Being Human: Asking Questions and Seeing How Others are Discovering Your Faith


Asking bold questions leads to stronger faith

Published Wednesday, January 16, 2013
I’ve been a huge fan of the actor Jeff Bridges, going way back to when I first saw the movie “Tucker” in a basic business and free enterprise class my sophomore year of high school. The movie was fantastic, presenting a dreamer imagining a new future for cars post-World War II, and taking on the auto giants to make it so. Bridges played the part well, being quite boisterous, young and symbolizing idealism at its finest.So when I heard his voice on National Public Radio the other day, I started listening. The topic of the day was the movie “The Big Lebowski,” also starring Bridges as a character nicknamed “The Dude.” This cult favorite — with parallels to Buddhism — popularized the phrase, “Yeah, well, that’s just, like, your opinion, man.” They use the word “man” a lot in the film.Bridges was promoting a new book, “The Dude and the Zen Master,” a partnership with Bernie Glassman, who is a well-known Zen master. The intersections with American pop culture and an ancient religious/ethical system intrigued me, even as I realized how little I knew about Zen masters. There was quite a bit of talk about a kind of “go with the flow” ethos surrounding the book, but not a whole lot of structure (purposefully I’m sure – they want us to read the book).

So I began to have fun in the rediscovery of Buddhism. I’d taken a world religions class in college, so I had a few books on the shelf — of course, there is so much information online, and I had some background knowledge I’d forgotten that returned to me.

Questions arose within me, such as What is this system? Is it a good thing for people? How do people live it out? What size is this lifestyle? Who is the founder and how did his teachings develop? Where do people practice these beliefs? What are the beliefs and how are they acted or not acted upon?

I absolutely love knowledge — whatever it may be. In this quest, I began to reflect on my zig-zags, getting the big picture and I realized and pondered, as a Christian, that this may be what it is like for people who are learning about Jesus. To many here and across the globe, Jesus is an unknown entity. When I tell people “Jesus loves you” or “God is with you” at Christmastime, a large portion of people are confronted with an unknown set of characters, beliefs, practices and even misconceptions.

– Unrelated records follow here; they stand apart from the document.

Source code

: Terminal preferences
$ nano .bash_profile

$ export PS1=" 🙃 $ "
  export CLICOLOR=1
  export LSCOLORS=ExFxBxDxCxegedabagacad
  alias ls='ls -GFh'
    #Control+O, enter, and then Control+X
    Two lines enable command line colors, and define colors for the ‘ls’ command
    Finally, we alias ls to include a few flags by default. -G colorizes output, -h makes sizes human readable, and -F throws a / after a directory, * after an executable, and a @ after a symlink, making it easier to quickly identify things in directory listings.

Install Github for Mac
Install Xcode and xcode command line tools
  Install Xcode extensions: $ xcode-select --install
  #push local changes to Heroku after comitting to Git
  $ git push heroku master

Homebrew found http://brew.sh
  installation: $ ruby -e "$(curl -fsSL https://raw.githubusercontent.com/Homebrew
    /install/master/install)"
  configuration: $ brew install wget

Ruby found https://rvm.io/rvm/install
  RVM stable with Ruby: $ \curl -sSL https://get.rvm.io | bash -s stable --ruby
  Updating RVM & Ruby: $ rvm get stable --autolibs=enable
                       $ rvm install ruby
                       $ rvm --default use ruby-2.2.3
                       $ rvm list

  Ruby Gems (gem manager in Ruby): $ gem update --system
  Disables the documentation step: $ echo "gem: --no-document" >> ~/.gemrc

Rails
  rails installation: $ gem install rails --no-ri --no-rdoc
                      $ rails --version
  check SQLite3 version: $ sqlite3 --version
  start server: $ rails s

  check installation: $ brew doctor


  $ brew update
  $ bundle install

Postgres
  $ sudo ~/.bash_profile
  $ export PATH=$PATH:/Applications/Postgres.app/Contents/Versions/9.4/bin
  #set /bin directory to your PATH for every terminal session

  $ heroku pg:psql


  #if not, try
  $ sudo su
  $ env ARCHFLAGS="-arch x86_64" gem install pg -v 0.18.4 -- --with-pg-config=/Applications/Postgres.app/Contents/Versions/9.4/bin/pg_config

To those who have grown up in a culture that is predominantly Christian, this might come as a surprise, but I find it to be more and more true. Those I care about and minister to here in the Hilton Head Island and Bluffton areas often are discovering Jesus for the first time. I mention Abraham, King David or Matthew, Mark and Luke and in return I receive blank stares. It is then I know that I am living among the questions rather than the knowns.

I find this exciting because I know that I will be able to rediscover what I believe with new groups with fresh perspectives.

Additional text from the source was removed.